Dealing with Missing Values

A common and crucial preprocessing step in data analytics is dealing with missing values. These gaps in the data can arise due to various reasons, such as technical glitches or human errors during data collection. Addressing the missing value problem involves making decisions that balance acquiring useful information from incomplete observations and potentially introducing bias into the dataset. Properly handling missing values ensures the integrity and reliability of the analysis, helping to draw accurate and meaningful insights.

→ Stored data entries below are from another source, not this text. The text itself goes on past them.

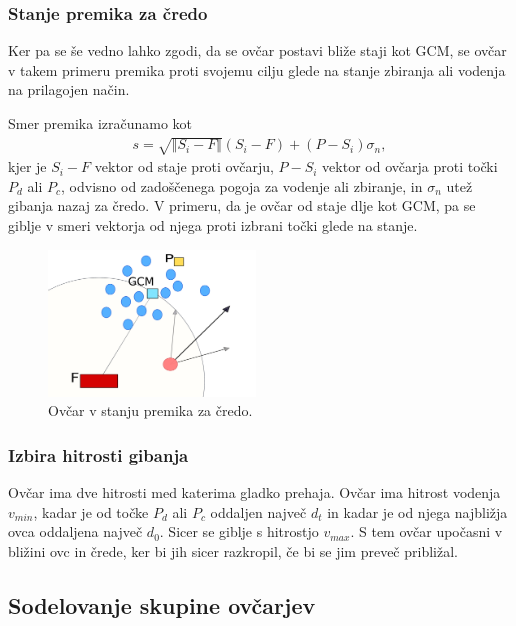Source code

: \subsubsection{Stanje premika za čredo}

Ker pa se še vedno lahko zgodi, da se ovčar postavi bliže staji kot GCM, se ovčar v takem primeru premika proti svojemu cilju glede na stanje zbiranja ali vodenja na prilagojen način.

Smer premika izračunamo kot
\begin{align}
s = \sqrt{\Vert S_i - F\Vert}(S_i - F) + (P - S_i) \sigma_n, \label{eq:zadaj}
\end{align}
kjer je $S_i - F$ vektor od staje proti ovčarju, $P - S_i$ vektor od ovčarja proti točki $P_d$ ali $P_c$, odvisno od zadoščenega pogoja za vodenje ali zbiranje, in $\sigma_n$ utež gibanja nazaj za čredo. V primeru, da je ovčar od staje dlje kot GCM, pa se giblje v smeri vektorja od njega proti izbrani točki glede na stanje.

\begin{figure}[ht]  %
	\centering
	\includegraphics[width=0.49\textwidth]{../poglavja/images/zadaj.pdf}
	\caption[Stanje premika za čredo]{Ovčar v stanju premika za čredo.} %
	\label{fig:zadaj}
\end{figure}

\subsubsection{Izbira hitrosti gibanja}

Ovčar ima dve hitrosti med katerima gladko prehaja. Ovčar ima hitrost vodenja $v_{min}$, kadar je od točke $P_d$ ali $P_c$ oddaljen največ $d_t$ in kadar je od njega najbližja ovca oddaljena največ $d_0$. Sicer se giblje s hitrostjo $v_{max}$. S tem ovčar upočasni v bližini ovc in črede, ker bi jih sicer razkropil, če bi se jim preveč približal.

\subsection{Sodelovanje skupine ovčarjev}\label{sodelovanje}

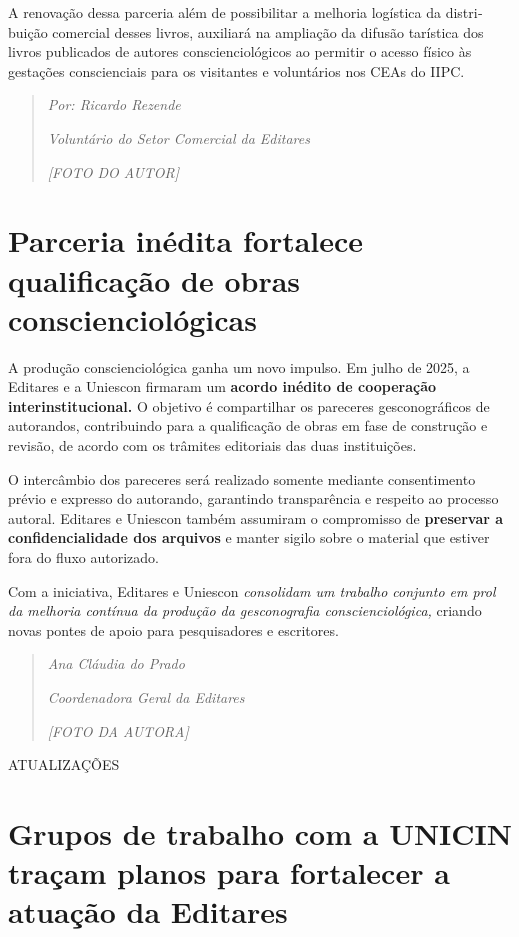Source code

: \documentclass[
]{article}
\begin{document}
A renovação dessa parceria além de possibilitar a melhoria logística da distri­buição comercial desses livros, auxiliará na ampliação da difusão tarística dos livros pu­blicados de autores conscienciológicos ao permitir o acesso físico às gestações conscien­ciais para os visitantes e voluntários nos CEAs do IIPC.

\begin{quote}
\emph{Por: Ricardo Rezende}

\emph{Voluntário do Setor Comercial da Editares}

\emph{{[}FOTO DO AUTOR{]}}
\end{quote}

\section{\texorpdfstring{ Parceria inédita fortalece qualificação de obras conscienciológicas}{ Parceria inédita fortalece qualificação de obras conscienciológicas}}\label{parceria-inuxe9dita-fortalece-qualificauxe7uxe3o-de-obras-consciencioluxf3gicas}

A produção conscienciológica ganha um novo impulso. Em julho de 2025, a Editares e a Uniescon firmaram um \textbf{acordo inédito de cooperação interinstitucional.} O objetivo é compartilhar os pareceres gesconográficos de autorandos, contribuindo para a qualificação de obras em fase de construção e revisão, de acordo com os trâmites editoriais das duas instituições.

O intercâmbio dos pareceres será realizado somente mediante consentimento prévio e expresso do autorando, garantindo transparência e respeito ao processo autoral. Editares e Uniescon também assumiram o compromisso de \textbf{preservar a confidencialidade dos arquivos} e manter sigilo sobre o material que estiver fora do fluxo autorizado.

Com a iniciativa, Editares e Uniescon \emph{consolidam um trabalho conjunto em prol da melhoria contínua da produção da gesconografia conscienciológica,} criando novas pontes de apoio para pesquisadores e escritores.

\begin{quote}
\emph{Ana Cláudia do Prado}

\emph{Coordenadora Geral da Editares}

\emph{{[}FOTO DA AUTORA{]}}
\end{quote}

ATUALIZAÇÕES

\section{Grupos de trabalho com a UNICIN traçam planos para fortalecer a atuação da Editares}\label{grupos-de-trabalho-com-a-unicin-trauxe7am-planos-para-fortalecer-a-atuauxe7uxe3o-da-editares}
\end{document}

First, here is how we may be able to identify missing data

library(tidyverse)

ames <- as_tibble(read.csv("Datasets/ames.csv"))
sum(is.na(ames))

OUTPUT13960

ames %>% summarise_all(~sum(is.na(.))) %>% glimpse()

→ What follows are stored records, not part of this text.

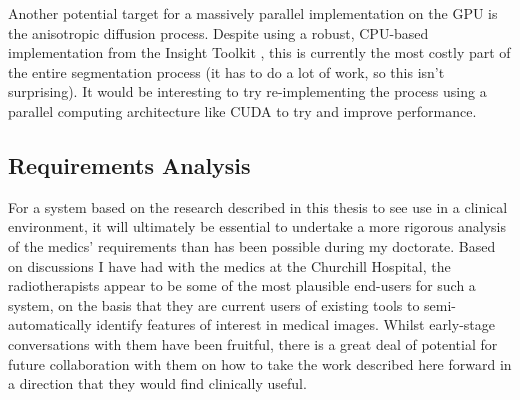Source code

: Another potential target for a massively parallel implementation on the GPU is the anisotropic diffusion process. Despite using a robust, CPU-based implementation from the Insight Toolkit \cite{itk}, this is currently the most costly part of the entire segmentation process (it has to do a lot of work, so this isn't surprising). It would be interesting to try re-implementing the process using a parallel computing architecture like CUDA \cite{cuda} to try and improve performance.

\subsection{Requirements Analysis}

For a system based on the research described in this thesis to see use in a clinical environment, it will ultimately be essential to undertake a more rigorous analysis of the medics' requirements than has been possible during my doctorate. Based on discussions I have had with the medics at the Churchill Hospital, the radiotherapists appear to be some of the most plausible end-users for such a system, on the basis that they are current users of existing tools to semi-automatically identify features of interest in medical images. Whilst early-stage conversations with them have been fruitful, there is a great deal of potential for future collaboration with them on how to take the work described here forward in a direction that they would find clinically useful.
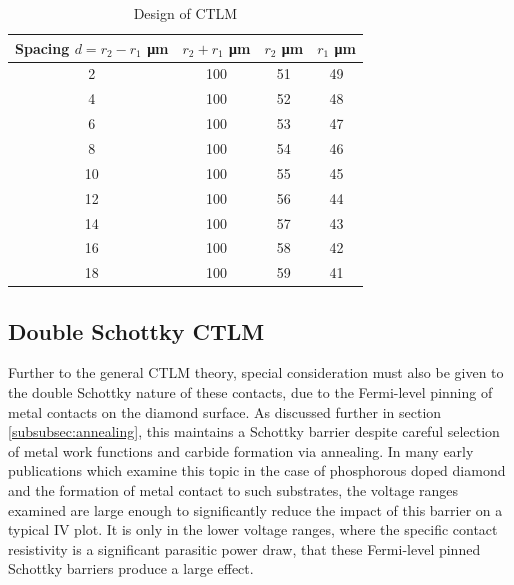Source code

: \begin{refsection}
\begin{table}[H]
\centering
\begin{tabular}{cccc}
\hline
Spacing $d = r_2 - r_1$ \si{\micro\metre} & $r_2 + r_1$ \si{\micro\metre} & $r_2$ \si{\micro\metre} & $r_1$ \si{\micro\metre} \\
\hline
2 & 100 & 51 & 49 \\
4 & 100 & 52 & 48 \\
6 & 100 & 53 & 47 \\
8 & 100 & 54 & 46 \\
10 & 100 & 55 & 45 \\
12 & 100 & 56 & 44 \\
14 & 100 & 57 & 43 \\
16 & 100 & 58 & 42 \\
18 & 100 & 59 & 41 \\
\hline
\end{tabular}
\caption{Design of CTLM}
\label{tab:ref_design_ctlm}
\end{table}

\subsection{Double Schottky CTLM}
Further to the general CTLM theory, special consideration must also be given to the double Schottky nature of these contacts, due to the Fermi-level pinning of metal contacts on the diamond surface. As discussed further in section \ref{subsubsec:annealing}, this maintains a Schottky barrier despite careful selection of metal work functions and carbide formation via annealing. In many early publications which examine this topic in the case of phosphorous doped diamond and the formation of metal contact to such substrates, the voltage ranges examined are large enough to significantly reduce the impact of this barrier on a typical IV plot. It is only in the lower voltage ranges, where the specific contact resistivity is a significant parasitic power draw, that these Fermi-level pinned Schottky barriers produce a large effect. 


\end{refsection}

OUTPUTRows: 1 Columns: 82 $ Order 0 $ PID 0 $ area 0 $ price 0 $ MS.SubClass 0 $ MS.Zoning 0 $ Lot.Frontage 490 $ Lot.Area 0 $ Street 0 $ Alley 2732 $ Lot.Shape 0 $ Land.Contour 0 $ Utilities 0 $ Lot.Config 0 $ Land.Slope 0 $ Neighborhood 0 $ Condition.1 0 $ Condition.2 0 $ Bldg.Type 0 $ House.Style 0 $ Overall.Qual 0 $ Overall.Cond 0 $ Year.Built 0 ... $ Mo.Sold 0 $ Yr.Sold 0 $ Sale.Type 0 $ Sale.Condition 0

We can also visualize missing values at the feature/column level. A package visdat has a useful feature to put missing values by feature into context.

library(visdat)
vis_miss(ames, cluster = TRUE)